(Task inputs)
--

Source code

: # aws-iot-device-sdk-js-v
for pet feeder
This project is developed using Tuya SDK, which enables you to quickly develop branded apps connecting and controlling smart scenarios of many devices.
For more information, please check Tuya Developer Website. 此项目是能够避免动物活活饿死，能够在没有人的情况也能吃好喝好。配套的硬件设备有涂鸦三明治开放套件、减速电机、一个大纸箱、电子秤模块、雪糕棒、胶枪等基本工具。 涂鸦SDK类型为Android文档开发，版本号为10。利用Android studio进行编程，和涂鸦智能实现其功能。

--

(Your goal) Would you set the entries down again, exactly as they were written?

(Exercise response)
Source code

: # aws-iot-device-sdk-js-v
for pet feeder
This project is developed using Tuya SDK, which enables you to quickly develop branded apps connecting and controlling smart scenarios of many devices.
For more information, please check Tuya Developer Website. 此项目是能够避免动物活活饿死，能够在没有人的情况也能吃好喝好。配套的硬件设备有涂鸦三明治开放套件、减速电机、一个大纸箱、电子秤模块、雪糕棒、胶枪等基本工具。 涂鸦SDK类型为Android文档开发，版本号为10。利用Android studio进行编程，和涂鸦智能实现其功能。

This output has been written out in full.